Section 1681e(b) of the FCRA imposes a duty on CRAs “to assure maximum possible accuracy of the information concerning the individual about whom the report relates” whenever the agency prepares a consumer report. 15 U.S.C. § 1681e(b); Podell v. Citicorp Diners Club, Inc., 112 F.3d 98, 104 (2d Cir. 1997) (quoting same); Gross v. Private Nat'l Mortg. Acceptance Co., LLC, 512 F.Supp.3d 423, 426 (E.D.N.Y. 2021) (“[Section] 1681e(b) provides that ‘[w]henever a consumer reporting agency prepares a consumer report it shall follow reasonable procedures to assure maximum possible accuracy of the information concerning the individual about whom the report relates.'” (second alteration in original) (quoting 15 U.S.C. § 1681e(b))). “Section 380-j(e) of the NYFCRA offers substantially similar language, and § 380-k provides that every ‘reporting agency shall maintain reasonable procedures designed to avoid violations of [section 380-j(e)].'” Wimberly v. Experian Info. Sols., Inc., No. 18-CV-6058, 2019 WL 6895751, at *5 (S.D.N.Y. Dec. 17, 2019) (quoting GBL § 380-k); see also Ogbon v. Beneficial Credit Servs., Inc., No. 10-CV-3760, 2013 WL 1430467, at *7 n.6 (S.D.N.Y. Apr. 8, 2013) (noting that “[b]ecause the language of [NYFCRA § 380-j(e)] is substantially similar to the parallel federal provision, it must be construed the same way” (citing Scott v. Real Estate Fin. Grp., 183 F.3d 97, 100 (2d Cir. 1999))).
A “consumer report” is defined as:
any written, oral, or other communication of any information by a consumer reporting agency bearing on a consumer's credit worthiness, credit standing, credit capacity, character, general reputation, personal characteristics, or mode of living which is used or expected to be used or collected in whole or in part for the purpose of serving as a factor in establishing the consumer's eligibility for - (A) credit or insurance to be used primarily for personal, family, or household purposes; (B) employment purposes; or (C) any other purpose authorized under section 1681b of this title.15 U.S.C. § 1681a(d)(1).
In order to succeed on a claim under section 1681e(b), a plaintiff must show that:
(1) the consumer reporting agency was negligent or willful in that it failed to follow reasonable procedures to assure the accuracy of its credit report; (2) the consumer reporting agency reported inaccurate information about the plaintiff; (3) the plaintiff was injured; and (4) the consumer reporting agency's negligence proximately caused the plaintiff's injury.Phipps v.
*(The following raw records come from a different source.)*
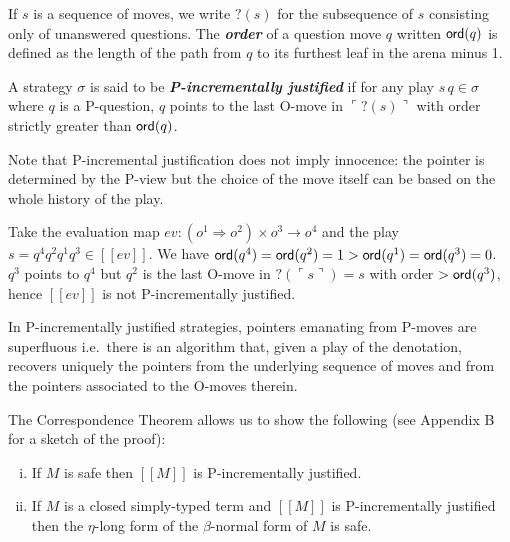 \documentclass{llncs}
\newcommand\defname[1]{{\bf\em #1}\index{#1}}
\newcommand{\sem}[1]{{[\![ #1 ]\!]}}
\newcommand{\pview}[1]{\ulcorner #1 \urcorner}
\begin{document}
If $s$ is a sequence of moves, we write $?(s)$ for the subsequence of
$s$ consisting only of unanswered questions. The \defname{order} of a
question move $q$ written ${\sf ord}(q)$ is defined as the length of the
path from $q$ to its furthest leaf in the arena minus 1.

\begin{definition}\rm
  A strategy $\sigma$ is said to be \defname{P-incrementally
    justified} if for any play $s \, q \in \sigma$ where $q$ is a
  P-question, $q$ points to the last O-move in $\pview{?(s)}$ with
  order strictly greater than ${\sf ord}(q)$.
\end{definition}
Note that P-incremental justification does not imply innocence: the
pointer is determined by the P-view but the choice of the move itself
can be based on the whole history of the play.
\begin{example}
  Take the evaluation map $ev : (o^1 \Rightarrow o^2) \times o^3
  \rightarrow o^4$ and the play $s = q^4 q^2 q^1 q^3 \in \sem{ev}$. We
  have ${\sf ord}(q^4) = {\sf ord}(q^2) = 1 > {\sf ord}(q^1) = {\sf ord}(q^3) = 0$.  $q^3$
  points to $q^4$ but $q^2$ is the last O-move in $?(\pview{s})= s$
  with order $>{\sf ord}(q^3)$, hence $\sem{ev}$ is not
  P-incrementally justified.
\end{example}

\begin{lemma}
  \label{lem:incrjustified_pointers_uniqu_recover} In P-incrementally
  justified strategies, pointers emanating from P-moves are
  superfluous i.e.\ there is an algorithm that, given a play of the
  denotation, recovers uniquely the pointers from the underlying
  sequence of moves and from the pointers associated to the O-moves
  therein.
\end{lemma}


The Correspondence Theorem allows us to show the following (see
Appendix B for a sketch of the proof):

\begin{theorem}
\label{thm:safeincrejust}
\begin{enumerate}[(i)]
\item If $M$ is safe then $\sem{M}$ is P-incrementally justified.
\item If $M$ is a closed simply-typed term and $\sem{M}$ is
  P-incrementally justified then the $\eta$-long form of the
  $\beta$-normal form of $M$ is safe.
\end{enumerate}
\end{theorem}
\end{document}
Experian, No. 20-CV-3368, 2020 WL 3268488, at *2 (S.D.N.Y. June 15, 2020) (quoting Gestetner v. Equifax Info. Servs., LLC, No. 18-CV-5665, 2019 WL 1172283, at *2 (S.D.N.Y. Mar. 13, 2019)); Anderson v. Experian, No. 19-CV-8833, 2019 WL 6324179, at *3 (S.D.N.Y. Nov. 26, 2019) (same); Wenning, 2016 WL 3538379, at *8 (same); see also Okocha v. Trans Union LLC, No. 08-CV-3107, 2011 WL 2837594, at *5 (E.D.N.Y. Mar. 31, 2011) (analyzing NYFCRA § 380-k claim under FCRA § 1681e(b) standard).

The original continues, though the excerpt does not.